FCC Wants Phone Companies To Start Blocking Robocalls By Default

The FCC's proposal would allow phone companies to block
The FCC's proposal would allow phone companies to block "unwanted calls" by default. Customers would be able to opt out.
John Raoux/AP

If the government's new plan works, the number of robocalls you receive may go down in the near future.

The Federal Communications Commission is proposing to push phone companies to "block unwanted calls to their customers by default."

If enacted, the proposal would not compel phone companies to impose default call-blocks. But it would shield telecom providers from legal liability for blocking certain calls.

"The American people are fed up with illegal robocalls. It is the top complaint we receive from consumers each and every year," FCC Chairman Ajit Pai told reporters. "And we believe that we need to make it easier for phone companies to block these robocalls."

This would be a major change from now, when customers typically need to opt in for unwanted call blocking. Under the proposal, "carriers would simply have to allow consumers who do not want that kind of service to opt out," Pai said.

He said it would be comparable to the way email providers filter messages into spam folders. The FCC is pushing for phone companies to use an authentication framework for blocking unwanted calls that is dubbed "SHAKEN/STIR." It's a way for phone companies to verify that a call is actually coming from where a caller ID says it is.

The call-blocking company YouMail issues estimates of nationwide robocalls each month. It estimates there were 4.9 billion calls placed in April 2019 — a rate of 14.9 calls per person.

"Our belief now is that over half the robocalls out there are scams," Alex Quilici, a robocall expert and the CEO of YouMail, told NPR. A rising problem is calls that are "spoofed," meaning they disguise their identity on caller ID.

USTelecom, a trade group that represents telecommunications providers, applauded the FCC's proposal.

"The criminals that are scamming consumers with this flood of illegal robocalls must be confronted by industry and government head-on," the group's president and CEO Jonathan Spalter said in a statement. "This is a big and bold proposal by the FCC that can bolster our industry's cutting-edge call blocking and authentication efforts and do something important: stop unwanted calls from reaching consumers in the first place."

The FCC has previously encouraged companies to take firmer action against scam robocalls.

But it may be a challenge for companies to figure out which robocalls are truly scams and which contain information that a consumer would want to get, like automatic calls about school closings.

And according to Quilici, one of the challenges to stemming relentless robocalls is that companies have been reluctant to assume legal liability for blocking calls that customers wanted.

"What we find is there's a range of things that people are comfortable with having blocked," he told NPR.

Quilici said it's safe to assume everyone would want to block scam calls. But other types are less clear. For example, some people want to receive automated payment reminders from credit card companies, whereas others might prefer to block such calls.
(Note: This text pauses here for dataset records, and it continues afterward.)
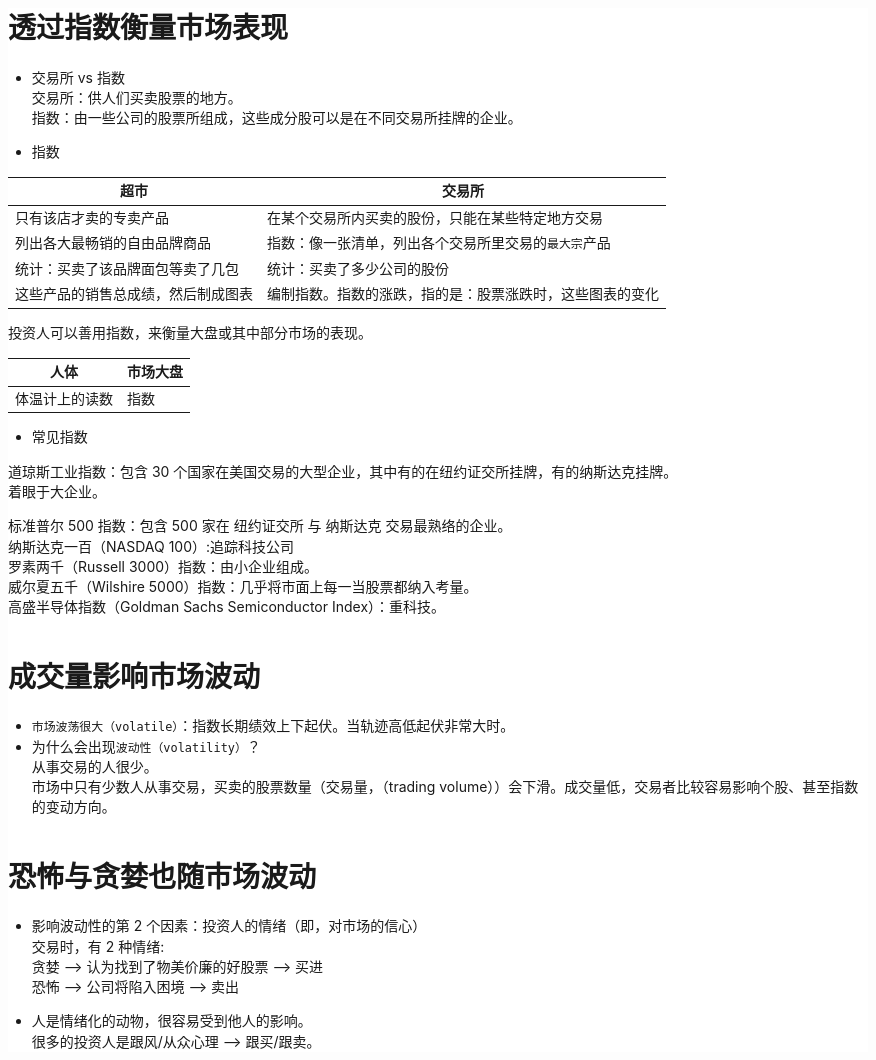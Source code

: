 # 透过指数衡量市场表现

- 交易所 vs 指数  
  交易所：供人们买卖股票的地方。  
  指数：由一些公司的股票所组成，这些成分股可以是在不同交易所挂牌的企业。

- 指数

| 超市                               | 交易所                                                   |
| ---------------------------------- | -------------------------------------------------------- |
| 只有该店才卖的专卖产品             | 在某个交易所内买卖的股份，只能在某些特定地方交易         |
| 列出各大最畅销的自由品牌商品       | 指数：像一张清单，列出各个交易所里交易的`最大宗`产品     |
| 统计：买卖了该品牌面包等卖了几包   | 统计：买卖了多少公司的股份                               |
| 这些产品的销售总成绩，然后制成图表 | 编制指数。指数的涨跌，指的是：股票涨跌时，这些图表的变化 |

投资人可以善用指数，来衡量大盘或其中部分市场的表现。

| 人体           | 市场大盘 |
| -------------- | -------- |
| 体温计上的读数 | 指数     |

- 常见指数

道琼斯工业指数：包含 30 个国家在美国交易的大型企业，其中有的在纽约证交所挂牌，有的纳斯达克挂牌。  
着眼于大企业。

标准普尔 500 指数：包含 500 家在 纽约证交所 与 纳斯达克 交易最熟络的企业。  
纳斯达克一百（NASDAQ 100）:追踪科技公司  
罗素两千（Russell 3000）指数：由小企业组成。  
威尔夏五千（Wilshire 5000）指数：几乎将市面上每一当股票都纳入考量。  
高盛半导体指数（Goldman Sachs Semiconductor Index）：重科技。

# 成交量影响市场波动

- `市场波荡很大（volatile）`：指数长期绩效上下起伏。当轨迹高低起伏非常大时。
- 为什么会出现`波动性（volatility）`？  
  从事交易的人很少。  
  市场中只有少数人从事交易，买卖的股票数量（交易量，（trading volume））会下滑。成交量低，交易者比较容易影响个股、甚至指数的变动方向。

# 恐怖与贪婪也随市场波动

- 影响波动性的第 2 个因素：投资人的情绪（即，对市场的信心）  
  交易时，有 2 种情绪:  
  贪婪 ⟶ 认为找到了物美价廉的好股票 ⟶ 买进  
  恐怖 ⟶ 公司将陷入困境 ⟶ 卖出

- 人是情绪化的动物，很容易受到他人的影响。  
  很多的投资人是跟风/从众心理 ⟶ 跟买/跟卖。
And then there are extreme examples, he added, that might have made providers reluctant to embrace sweeping action in the past that could expose them to legal liability: "It's the fear that you block a number and it's Grandma calling and she's having a heart attack."

"It is very important that the proposal makes it clear that emergency and other vital calls are not blocked and that carriers give consumers ample information about these services and methods," Pai told reporters.

The FCC has not yet released the specific details of its proposal — in particular, what kinds of guidelines the agency will provide companies for determining whether a call is "wanted" or "unwanted."

Will Wiquist, a spokesperson for the FCC, said the call-blocking programs "would be based on reasonable analytics, like current call blocking apps." He said the analytics are aimed at stopping scams and look for patterns like "floods of calls in the network or numerous short-duration calls." Wiquist added that the proposal would allow for flexibility about what to block, or for customers to opt out altogether.

The FCC's proposal also would allow providers to offer customers an even more aggressive form of blocking than the default option. If passed, customers could opt in to a filter system that would only allow calls through from numbers in their contacts, dubbed a "white list."

"The number of #robocalls we get is INSANE. For too long the @FCC has wasted time holding workshops and summits instead of holding bad actors responsible," said FCC Commissioner Jessica Rosenworcel, who is a Democrat.
"Today it finally proposes new policies to help block robocalls. I sincerely hope this is not too little, too late."

The FCC will consider the proposal at a meeting on June 6. Pai, a Republican, says he hopes it will give consumers the "peace of mind that they deserve."